Michael Kiwunaka on the struggle behind chart-topping second album

Although Michael Kiwanuka was unsure how his second album would go down with fans, Love & Hate has topped the charts and is currently in the running for the Mercury Music Prize. He talks to Andy Welch about why this is the record he was always striving to make

Michael Kiwanuka's second album Love & Hate hit number one last month

A FEW months before the release of his second album, Love & Hate, Michael Kiwanuka was fretting.

He thought the eclectic, experimental sounding record was either going to be lapped up or alienate the fans that bought almost 100,000 copies of his rather more restrained debut, Home Again, and sink without a trace.

He needn't have worried: Love & Hate hit the top of the UK Album Chart when it was released last month (and is currently still in the top 20), giving Kiwanuka his first number one.

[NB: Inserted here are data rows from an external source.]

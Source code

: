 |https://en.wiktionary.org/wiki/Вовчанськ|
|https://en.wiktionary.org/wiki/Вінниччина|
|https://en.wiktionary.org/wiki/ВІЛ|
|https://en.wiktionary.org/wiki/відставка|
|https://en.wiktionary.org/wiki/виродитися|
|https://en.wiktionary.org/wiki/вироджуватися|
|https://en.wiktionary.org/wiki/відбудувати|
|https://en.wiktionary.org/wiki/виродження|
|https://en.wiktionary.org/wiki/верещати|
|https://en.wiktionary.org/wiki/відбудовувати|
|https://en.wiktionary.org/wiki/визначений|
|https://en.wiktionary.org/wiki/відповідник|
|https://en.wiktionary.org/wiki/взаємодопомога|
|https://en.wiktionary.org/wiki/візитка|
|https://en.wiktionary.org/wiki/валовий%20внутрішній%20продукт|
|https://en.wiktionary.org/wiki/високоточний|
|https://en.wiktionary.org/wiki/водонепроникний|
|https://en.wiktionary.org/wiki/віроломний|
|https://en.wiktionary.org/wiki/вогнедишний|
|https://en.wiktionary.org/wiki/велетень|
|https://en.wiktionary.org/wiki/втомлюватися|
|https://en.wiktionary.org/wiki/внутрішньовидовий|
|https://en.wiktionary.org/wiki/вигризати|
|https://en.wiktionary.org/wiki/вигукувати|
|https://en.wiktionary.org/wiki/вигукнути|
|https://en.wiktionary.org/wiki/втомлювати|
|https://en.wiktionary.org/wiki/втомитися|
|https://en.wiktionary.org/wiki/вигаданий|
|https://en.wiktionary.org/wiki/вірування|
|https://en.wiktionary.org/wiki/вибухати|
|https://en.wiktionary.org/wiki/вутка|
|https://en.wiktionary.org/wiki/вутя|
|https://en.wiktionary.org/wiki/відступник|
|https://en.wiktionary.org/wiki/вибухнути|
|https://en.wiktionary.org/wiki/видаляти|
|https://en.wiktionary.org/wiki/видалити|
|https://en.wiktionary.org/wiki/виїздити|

Last week, the album was nominated for the 2016 Mercury Music Prize alongside releases by Radiohead, Laura Mvula, The 1975, Bat For Lashes and the late David Bowie.

Beyond its impressive 10-minute opening track Cold Little Heart, Love & Hate is an uncompromising album that's virtually devoid of what might be called a 'radio single'.

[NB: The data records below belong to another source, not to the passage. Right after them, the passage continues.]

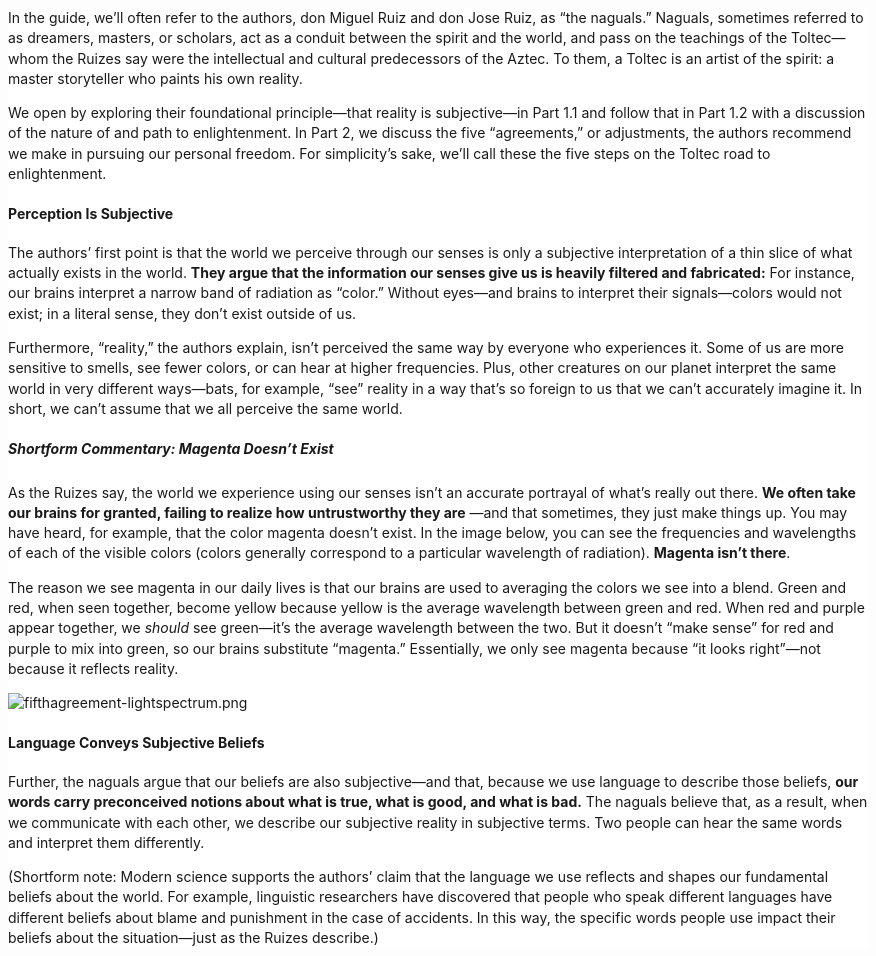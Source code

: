 In the guide, we’ll often refer to the authors, don Miguel Ruiz and don Jose Ruiz, as “the naguals.” Naguals, sometimes referred to as dreamers, masters, or scholars, act as a conduit between the spirit and the world, and pass on the teachings of the Toltec—whom the Ruizes say were the intellectual and cultural predecessors of the Aztec. To them, a Toltec is an artist of the spirit: a master storyteller who paints his own reality.

We open by exploring their foundational principle—that reality is subjective—in Part 1.1 and follow that in Part 1.2 with a discussion of the nature of and path to enlightenment. In Part 2, we discuss the five “agreements,” or adjustments, the authors recommend we make in pursuing our personal freedom. For simplicity’s sake, we’ll call these the five steps on the Toltec road to enlightenment.

#### Perception Is Subjective

The authors’ first point is that the world we perceive through our senses is only a subjective interpretation of a thin slice of what actually exists in the world. **They argue that the information our senses give us is heavily filtered and fabricated:** For instance, our brains interpret a narrow band of radiation as “color.” Without eyes—and brains to interpret their signals—colors would not exist; in a literal sense, they don’t exist outside of us.

Furthermore, “reality,” the authors explain, isn’t perceived the same way by everyone who experiences it. Some of us are more sensitive to smells, see fewer colors, or can hear at higher frequencies. Plus, other creatures on our planet interpret the same world in very different ways—bats, for example, “see” reality in a way that’s so foreign to us that we can’t accurately imagine it. In short, we can’t assume that we all perceive the same world.

##### Shortform Commentary: Magenta Doesn’t Exist

As the Ruizes say, the world we experience using our senses isn’t an accurate portrayal of what’s really out there. **We often take our brains for granted, failing to realize how untrustworthy they are** —and that sometimes, they just make things up. You may have heard, for example, that the color magenta doesn’t exist. In the image below, you can see the frequencies and wavelengths of each of the visible colors (colors generally correspond to a particular wavelength of radiation). **Magenta isn’t there**.

The reason we see magenta in our daily lives is that our brains are used to averaging the colors we see into a blend. Green and red, when seen together, become yellow because yellow is the average wavelength between green and red. When red and purple appear together, we _should_ see green—it’s the average wavelength between the two. But it doesn’t “make sense” for red and purple to mix into green, so our brains substitute “magenta.” Essentially, we only see magenta because “it looks right”—not because it reflects reality.

![fifthagreement-lightspectrum.png](https://media.shortform.com/images/fifthagreement-lightspectrum.png)

#### Language Conveys Subjective Beliefs

Further, the naguals argue that our beliefs are also subjective—and that, because we use language to describe those beliefs, **our words carry preconceived notions about what is true, what is good, and what is bad.** The naguals believe that, as a result, when we communicate with each other, we describe our subjective reality in subjective terms. Two people can hear the same words and interpret them differently.

(Shortform note: Modern science supports the authors’ claim that the language we use reflects and shapes our fundamental beliefs about the world. For example, linguistic researchers have discovered that people who speak different languages have different beliefs about blame and punishment in the case of accidents. In this way, the specific words people use impact their beliefs about the situation—just as the Ruizes describe.)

With loss, regret, heartbreak, uncertainty and doubt at its core, it sounds very little like its predecessor.

"I was really struggling with this album," Kiwanuka reveals, castling his mind back to 2013 and 2014 when he was working with his old producer Paul Butler of The Bees on the Isle of Wight.

"We had done about 16 or 17 tunes, but it just wasn't where I wanted it to be. Some of it was good, but it wasn't the complete second record that I wanted, nor the move forward."

There was a small detour involving Kanye West, in which Kiwanuka was invited – not once, but twice – to writing sessions for what would become West's 2013 album Yeezus, but for various reasons, it didn't come to much.

West liked Kiwanuka's voice and wanted him to sing his track I Am A God, but it was at odds with Kiwanuka's Christian faith and he refused.

Still floundering, he started to wonder if winning the BBC's Sound Of 2012 poll and the subsequent success of his debut LP had been a fluke.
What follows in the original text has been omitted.